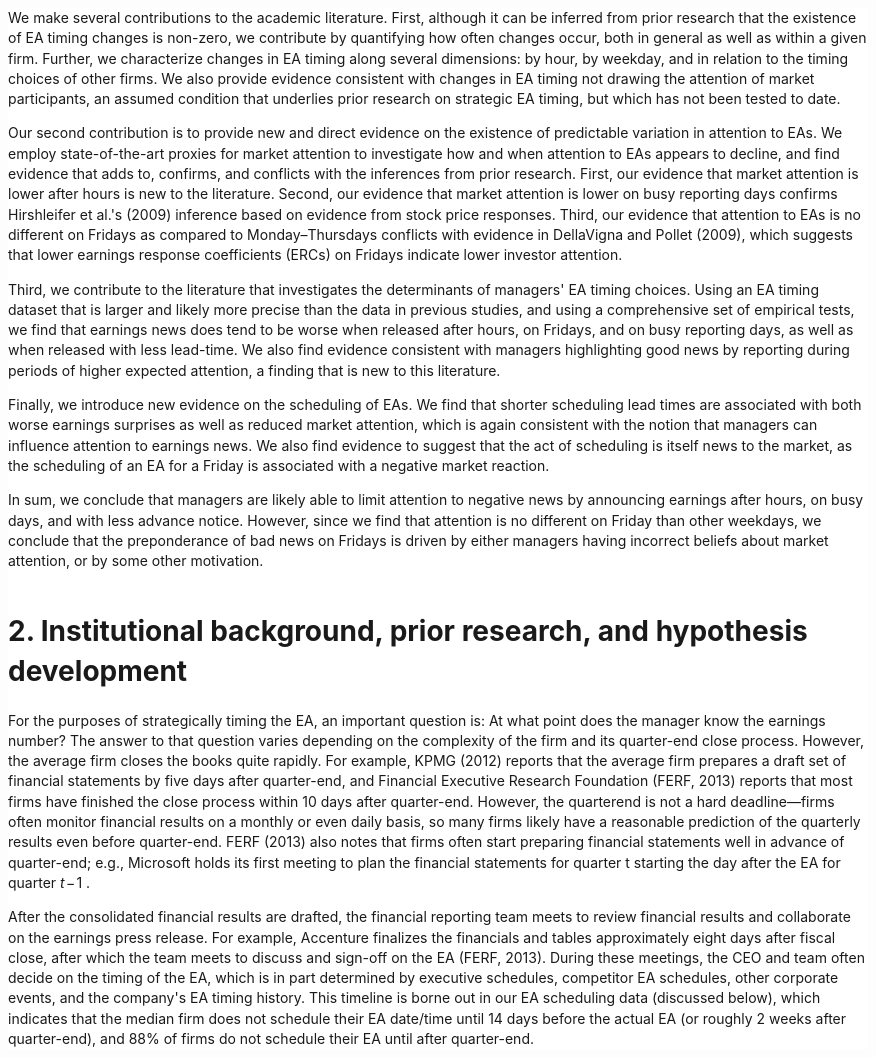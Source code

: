 We make several contributions to the academic literature. First, although it can be inferred from prior research that the existence of EA timing changes is non-zero, we contribute by quantifying how often changes occur, both in general as well as within a given firm. Further, we characterize changes in EA timing along several dimensions: by hour, by weekday, and in relation to the timing choices of other firms. We also provide evidence consistent with changes in EA timing not drawing the attention of market participants, an assumed condition that underlies prior research on strategic EA timing, but which has not been tested to date.  

Our second contribution is to provide new and direct evidence on the existence of predictable variation in attention to EAs. We employ state-of-the-art proxies for market attention to investigate how and when attention to EAs appears to decline, and find evidence that adds to, confirms, and conflicts with the inferences from prior research. First, our evidence that market attention is lower after hours is new to the literature. Second, our evidence that market attention is lower on busy reporting days confirms Hirshleifer et al.'s (2009) inference based on evidence from stock price responses. Third, our evidence that attention to EAs is no different on Fridays as compared to Monday–Thursdays conflicts with evidence in DellaVigna and Pollet (2009), which suggests that lower earnings response coefficients (ERCs) on Fridays indicate lower investor attention.  

Third, we contribute to the literature that investigates the determinants of managers' EA timing choices. Using an EA timing dataset that is larger and likely more precise than the data in previous studies, and using a comprehensive set of empirical tests, we find that earnings news does tend to be worse when released after hours, on Fridays, and on busy reporting days, as well as when released with less lead-time. We also find evidence consistent with managers highlighting good news by reporting during periods of higher expected attention, a finding that is new to this literature.  

Finally, we introduce new evidence on the scheduling of EAs. We find that shorter scheduling lead times are associated with both worse earnings surprises as well as reduced market attention, which is again consistent with the notion that managers can influence attention to earnings news. We also find evidence to suggest that the act of scheduling is itself news to the market, as the scheduling of an EA for a Friday is associated with a negative market reaction.  

In sum, we conclude that managers are likely able to limit attention to negative news by announcing earnings after hours, on busy days, and with less advance notice. However, since we find that attention is no different on Friday than other weekdays, we conclude that the preponderance of bad news on Fridays is driven by either managers having incorrect beliefs about market attention, or by some other motivation.  

# 2. Institutional background, prior research, and hypothesis development  

For the purposes of strategically timing the EA, an important question is: At what point does the manager know the earnings number? The answer to that question varies depending on the complexity of the firm and its quarter-end close process. However, the average firm closes the books quite rapidly. For example, KPMG (2012) reports that the average firm prepares a draft set of financial statements by five days after quarter-end, and Financial Executive Research Foundation (FERF, 2013) reports that most firms have finished the close process within 10 days after quarter-end. However, the quarterend is not a hard deadline—firms often monitor financial results on a monthly or even daily basis, so many firms likely have a reasonable prediction of the quarterly results even before quarter-end. FERF (2013) also notes that firms often start preparing financial statements well in advance of quarter-end; e.g., Microsoft holds its first meeting to plan the financial statements for quarter t starting the day after the EA for quarter $t\!-\!1$ .  

After the consolidated financial results are drafted, the financial reporting team meets to review financial results and collaborate on the earnings press release. For example, Accenture finalizes the financials and tables approximately eight days after fiscal close, after which the team meets to discuss and sign-off on the EA (FERF, 2013). During these meetings, the CEO and team often decide on the timing of the EA, which is in part determined by executive schedules, competitor EA schedules, other corporate events, and the company's EA timing history. This timeline is borne out in our EA scheduling data (discussed below), which indicates that the median firm does not schedule their EA date/time until 14 days before the actual EA (or roughly 2 weeks after quarter-end), and $88\%$ of firms do not schedule their EA until after quarter-end.  
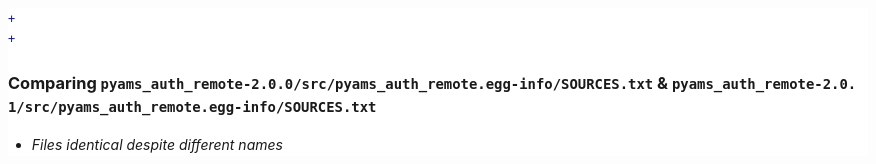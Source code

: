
 ```diff
+
+
```

### Comparing `pyams_auth_remote-2.0.0/src/pyams_auth_remote.egg-info/SOURCES.txt` & `pyams_auth_remote-2.0.1/src/pyams_auth_remote.egg-info/SOURCES.txt`

 * *Files identical despite different names*

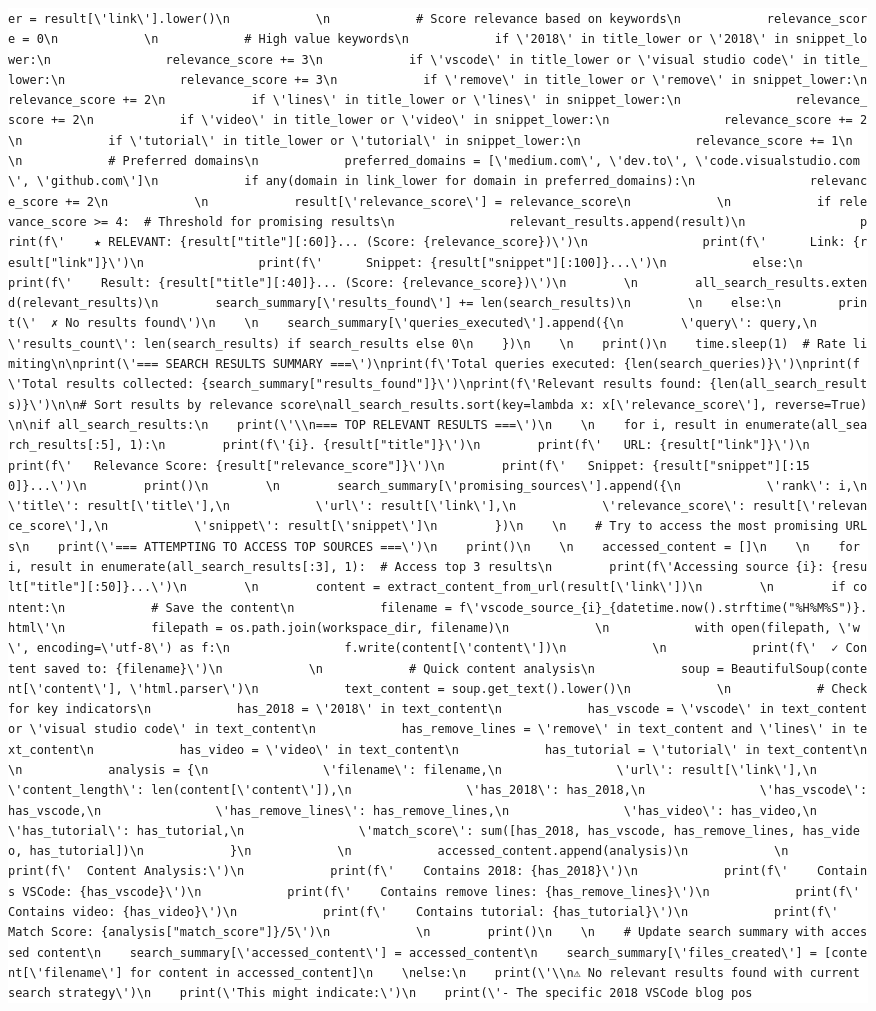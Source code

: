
 ```
er = result[\'link\'].lower()\n            \n            # Score relevance based on keywords\n            relevance_score = 0\n            \n            # High value keywords\n            if \'2018\' in title_lower or \'2018\' in snippet_lower:\n                relevance_score += 3\n            if \'vscode\' in title_lower or \'visual studio code\' in title_lower:\n                relevance_score += 3\n            if \'remove\' in title_lower or \'remove\' in snippet_lower:\n                relevance_score += 2\n            if \'lines\' in title_lower or \'lines\' in snippet_lower:\n                relevance_score += 2\n            if \'video\' in title_lower or \'video\' in snippet_lower:\n                relevance_score += 2\n            if \'tutorial\' in title_lower or \'tutorial\' in snippet_lower:\n                relevance_score += 1\n            \n            # Preferred domains\n            preferred_domains = [\'medium.com\', \'dev.to\', \'code.visualstudio.com\', \'github.com\']\n            if any(domain in link_lower for domain in preferred_domains):\n                relevance_score += 2\n            \n            result[\'relevance_score\'] = relevance_score\n            \n            if relevance_score >= 4:  # Threshold for promising results\n                relevant_results.append(result)\n                print(f\'    ★ RELEVANT: {result["title"][:60]}... (Score: {relevance_score})\')\n                print(f\'      Link: {result["link"]}\')\n                print(f\'      Snippet: {result["snippet"][:100]}...\')\n            else:\n                print(f\'    Result: {result["title"][:40]}... (Score: {relevance_score})\')\n        \n        all_search_results.extend(relevant_results)\n        search_summary[\'results_found\'] += len(search_results)\n        \n    else:\n        print(\'  ✗ No results found\')\n    \n    search_summary[\'queries_executed\'].append({\n        \'query\': query,\n        \'results_count\': len(search_results) if search_results else 0\n    })\n    \n    print()\n    time.sleep(1)  # Rate limiting\n\nprint(\'=== SEARCH RESULTS SUMMARY ===\')\nprint(f\'Total queries executed: {len(search_queries)}\')\nprint(f\'Total results collected: {search_summary["results_found"]}\')\nprint(f\'Relevant results found: {len(all_search_results)}\')\n\n# Sort results by relevance score\nall_search_results.sort(key=lambda x: x[\'relevance_score\'], reverse=True)\n\nif all_search_results:\n    print(\'\\n=== TOP RELEVANT RESULTS ===\')\n    \n    for i, result in enumerate(all_search_results[:5], 1):\n        print(f\'{i}. {result["title"]}\')\n        print(f\'   URL: {result["link"]}\')\n        print(f\'   Relevance Score: {result["relevance_score"]}\')\n        print(f\'   Snippet: {result["snippet"][:150]}...\')\n        print()\n        \n        search_summary[\'promising_sources\'].append({\n            \'rank\': i,\n            \'title\': result[\'title\'],\n            \'url\': result[\'link\'],\n            \'relevance_score\': result[\'relevance_score\'],\n            \'snippet\': result[\'snippet\']\n        })\n    \n    # Try to access the most promising URLs\n    print(\'=== ATTEMPTING TO ACCESS TOP SOURCES ===\')\n    print()\n    \n    accessed_content = []\n    \n    for i, result in enumerate(all_search_results[:3], 1):  # Access top 3 results\n        print(f\'Accessing source {i}: {result["title"][:50]}...\')\n        \n        content = extract_content_from_url(result[\'link\'])\n        \n        if content:\n            # Save the content\n            filename = f\'vscode_source_{i}_{datetime.now().strftime("%H%M%S")}.html\'\n            filepath = os.path.join(workspace_dir, filename)\n            \n            with open(filepath, \'w\', encoding=\'utf-8\') as f:\n                f.write(content[\'content\'])\n            \n            print(f\'  ✓ Content saved to: {filename}\')\n            \n            # Quick content analysis\n            soup = BeautifulSoup(content[\'content\'], \'html.parser\')\n            text_content = soup.get_text().lower()\n            \n            # Check for key indicators\n            has_2018 = \'2018\' in text_content\n            has_vscode = \'vscode\' in text_content or \'visual studio code\' in text_content\n            has_remove_lines = \'remove\' in text_content and \'lines\' in text_content\n            has_video = \'video\' in text_content\n            has_tutorial = \'tutorial\' in text_content\n            \n            analysis = {\n                \'filename\': filename,\n                \'url\': result[\'link\'],\n                \'content_length\': len(content[\'content\']),\n                \'has_2018\': has_2018,\n                \'has_vscode\': has_vscode,\n                \'has_remove_lines\': has_remove_lines,\n                \'has_video\': has_video,\n                \'has_tutorial\': has_tutorial,\n                \'match_score\': sum([has_2018, has_vscode, has_remove_lines, has_video, has_tutorial])\n            }\n            \n            accessed_content.append(analysis)\n            \n            print(f\'  Content Analysis:\')\n            print(f\'    Contains 2018: {has_2018}\')\n            print(f\'    Contains VSCode: {has_vscode}\')\n            print(f\'    Contains remove lines: {has_remove_lines}\')\n            print(f\'    Contains video: {has_video}\')\n            print(f\'    Contains tutorial: {has_tutorial}\')\n            print(f\'    Match Score: {analysis["match_score"]}/5\')\n            \n        print()\n    \n    # Update search summary with accessed content\n    search_summary[\'accessed_content\'] = accessed_content\n    search_summary[\'files_created\'] = [content[\'filename\'] for content in accessed_content]\n    \nelse:\n    print(\'\\n⚠️ No relevant results found with current search strategy\')\n    print(\'This might indicate:\')\n    print(\'- The specific 2018 VSCode blog pos
```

* _WHAT YOU NEED TO DO_
In the material above, find the line containing "# 2. Institutional" and the line containing "For the purposes", then write out exactly those two lines and every line between them, and nothing more.

* _OUTPUT FOR THIS TASK_
# 2. Institutional background, prior research, and hypothesis development  

For the purposes of strategically timing the EA, an important question is: At what point does the manager know the earnings number? The answer to that question varies depending on the complexity of the firm and its quarter-end close process. However, the average firm closes the books quite rapidly. For example, KPMG (2012) reports that the average firm prepares a draft set of financial statements by five days after quarter-end, and Financial Executive Research Foundation (FERF, 2013) reports that most firms have finished the close process within 10 days after quarter-end. However, the quarterend is not a hard deadline—firms often monitor financial results on a monthly or even daily basis, so many firms likely have a reasonable prediction of the quarterly results even before quarter-end. FERF (2013) also notes that firms often start preparing financial statements well in advance of quarter-end; e.g., Microsoft holds its first meeting to plan the financial statements for quarter t starting the day after the EA for quarter $t\!-\!1$ .  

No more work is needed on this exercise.